▸ **EXERCISE DIRECTIONS**: Could you return every line of the records below that contains the word "whatever"?

%%

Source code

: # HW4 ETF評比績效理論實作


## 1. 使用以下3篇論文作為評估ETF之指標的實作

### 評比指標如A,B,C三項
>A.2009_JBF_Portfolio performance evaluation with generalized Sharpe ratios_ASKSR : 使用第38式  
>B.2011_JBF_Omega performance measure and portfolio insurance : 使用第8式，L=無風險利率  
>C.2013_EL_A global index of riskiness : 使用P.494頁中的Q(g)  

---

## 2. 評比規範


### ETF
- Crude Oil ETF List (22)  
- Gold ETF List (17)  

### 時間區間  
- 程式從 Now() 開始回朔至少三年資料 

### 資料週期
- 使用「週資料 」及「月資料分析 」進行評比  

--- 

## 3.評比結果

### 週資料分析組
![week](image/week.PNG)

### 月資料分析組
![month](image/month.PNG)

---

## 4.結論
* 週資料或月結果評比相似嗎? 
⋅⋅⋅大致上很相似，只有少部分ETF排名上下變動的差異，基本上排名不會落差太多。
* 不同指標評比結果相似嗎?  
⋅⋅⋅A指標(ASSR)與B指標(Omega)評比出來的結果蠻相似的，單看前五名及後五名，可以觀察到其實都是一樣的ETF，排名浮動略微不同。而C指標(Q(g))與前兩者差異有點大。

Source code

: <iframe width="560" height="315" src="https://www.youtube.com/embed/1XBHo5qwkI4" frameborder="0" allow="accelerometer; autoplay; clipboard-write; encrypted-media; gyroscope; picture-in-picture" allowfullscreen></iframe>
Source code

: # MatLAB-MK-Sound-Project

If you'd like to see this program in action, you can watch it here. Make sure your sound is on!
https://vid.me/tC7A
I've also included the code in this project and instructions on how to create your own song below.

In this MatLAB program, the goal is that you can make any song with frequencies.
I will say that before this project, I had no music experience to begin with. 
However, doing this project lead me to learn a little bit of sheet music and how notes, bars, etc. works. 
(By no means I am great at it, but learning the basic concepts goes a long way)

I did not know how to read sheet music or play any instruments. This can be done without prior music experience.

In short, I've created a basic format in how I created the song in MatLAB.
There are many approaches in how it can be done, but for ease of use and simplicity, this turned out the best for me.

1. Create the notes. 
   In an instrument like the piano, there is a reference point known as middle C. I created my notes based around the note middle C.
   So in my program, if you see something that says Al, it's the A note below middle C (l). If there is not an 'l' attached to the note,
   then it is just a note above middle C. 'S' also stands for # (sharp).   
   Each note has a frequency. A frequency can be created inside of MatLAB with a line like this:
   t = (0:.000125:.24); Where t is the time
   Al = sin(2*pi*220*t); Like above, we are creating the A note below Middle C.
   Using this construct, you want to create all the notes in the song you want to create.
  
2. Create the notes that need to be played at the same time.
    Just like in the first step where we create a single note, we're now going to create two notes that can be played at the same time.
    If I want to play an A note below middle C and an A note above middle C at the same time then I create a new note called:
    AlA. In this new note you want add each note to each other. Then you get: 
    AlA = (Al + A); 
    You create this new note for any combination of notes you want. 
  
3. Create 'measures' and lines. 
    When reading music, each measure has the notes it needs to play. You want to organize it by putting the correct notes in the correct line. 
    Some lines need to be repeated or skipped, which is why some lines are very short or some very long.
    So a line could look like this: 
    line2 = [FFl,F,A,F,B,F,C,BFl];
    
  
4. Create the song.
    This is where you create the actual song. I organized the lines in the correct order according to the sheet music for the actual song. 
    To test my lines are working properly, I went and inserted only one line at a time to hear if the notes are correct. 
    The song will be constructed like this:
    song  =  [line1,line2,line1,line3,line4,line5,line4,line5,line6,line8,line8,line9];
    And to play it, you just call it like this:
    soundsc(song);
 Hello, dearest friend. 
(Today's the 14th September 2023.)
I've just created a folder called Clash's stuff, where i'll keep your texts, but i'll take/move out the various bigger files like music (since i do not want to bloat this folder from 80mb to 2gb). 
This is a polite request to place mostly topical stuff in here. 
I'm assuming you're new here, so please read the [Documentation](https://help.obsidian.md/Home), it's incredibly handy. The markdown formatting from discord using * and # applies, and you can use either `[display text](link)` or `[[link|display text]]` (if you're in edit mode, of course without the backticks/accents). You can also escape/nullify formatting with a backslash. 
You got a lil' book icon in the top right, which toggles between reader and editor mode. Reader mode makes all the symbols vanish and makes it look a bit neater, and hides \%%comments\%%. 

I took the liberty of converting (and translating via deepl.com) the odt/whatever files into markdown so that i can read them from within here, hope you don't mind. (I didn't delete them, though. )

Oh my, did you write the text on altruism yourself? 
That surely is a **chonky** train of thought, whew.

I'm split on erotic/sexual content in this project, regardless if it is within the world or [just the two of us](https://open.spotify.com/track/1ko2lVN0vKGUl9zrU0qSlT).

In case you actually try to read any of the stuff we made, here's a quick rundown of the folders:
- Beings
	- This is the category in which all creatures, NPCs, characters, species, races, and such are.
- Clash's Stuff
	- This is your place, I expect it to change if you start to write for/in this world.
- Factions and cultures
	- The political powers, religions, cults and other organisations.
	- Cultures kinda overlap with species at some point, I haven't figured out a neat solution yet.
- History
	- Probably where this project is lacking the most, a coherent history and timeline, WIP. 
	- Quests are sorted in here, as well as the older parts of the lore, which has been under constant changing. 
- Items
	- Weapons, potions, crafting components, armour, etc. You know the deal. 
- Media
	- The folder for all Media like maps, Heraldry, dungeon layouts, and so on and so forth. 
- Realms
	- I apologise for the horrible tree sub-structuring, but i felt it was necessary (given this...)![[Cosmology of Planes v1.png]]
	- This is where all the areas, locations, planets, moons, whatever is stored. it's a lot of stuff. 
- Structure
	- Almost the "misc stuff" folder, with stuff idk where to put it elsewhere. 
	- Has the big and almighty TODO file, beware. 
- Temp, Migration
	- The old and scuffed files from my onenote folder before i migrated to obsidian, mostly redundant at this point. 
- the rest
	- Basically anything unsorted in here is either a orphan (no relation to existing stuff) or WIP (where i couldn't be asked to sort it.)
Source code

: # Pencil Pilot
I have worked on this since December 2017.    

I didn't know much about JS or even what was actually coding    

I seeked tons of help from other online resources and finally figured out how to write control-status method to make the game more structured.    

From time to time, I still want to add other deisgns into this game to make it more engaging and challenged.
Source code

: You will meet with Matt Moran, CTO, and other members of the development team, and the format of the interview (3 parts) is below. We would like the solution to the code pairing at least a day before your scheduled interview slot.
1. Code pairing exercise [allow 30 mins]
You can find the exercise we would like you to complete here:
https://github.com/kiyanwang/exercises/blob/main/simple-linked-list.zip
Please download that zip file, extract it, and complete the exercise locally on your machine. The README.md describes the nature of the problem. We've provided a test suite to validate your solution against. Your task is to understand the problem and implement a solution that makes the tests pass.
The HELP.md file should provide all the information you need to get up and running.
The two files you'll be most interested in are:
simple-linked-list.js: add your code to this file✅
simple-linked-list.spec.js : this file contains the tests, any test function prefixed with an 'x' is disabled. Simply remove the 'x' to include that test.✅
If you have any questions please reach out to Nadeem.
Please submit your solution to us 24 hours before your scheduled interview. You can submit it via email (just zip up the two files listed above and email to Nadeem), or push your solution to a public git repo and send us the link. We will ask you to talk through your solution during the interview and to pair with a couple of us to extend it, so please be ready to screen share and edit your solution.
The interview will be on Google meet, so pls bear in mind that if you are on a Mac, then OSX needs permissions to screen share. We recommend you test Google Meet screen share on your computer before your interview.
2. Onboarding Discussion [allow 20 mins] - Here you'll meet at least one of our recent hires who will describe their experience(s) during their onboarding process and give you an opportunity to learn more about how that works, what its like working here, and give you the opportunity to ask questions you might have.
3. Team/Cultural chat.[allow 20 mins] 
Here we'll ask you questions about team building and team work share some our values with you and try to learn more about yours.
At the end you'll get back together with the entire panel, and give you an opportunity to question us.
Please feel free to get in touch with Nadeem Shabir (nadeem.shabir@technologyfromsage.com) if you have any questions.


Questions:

%%

▸ **SOLUTION TO THIS EXERCISE**:
I took the liberty of converting (and translating via deepl.com) the odt/whatever files into markdown so that i can read them from within here, hope you don't mind. (I didn't delete them, though. )
	- This is where all the areas, locations, planets, moons, whatever is stored. it's a lot of stuff. 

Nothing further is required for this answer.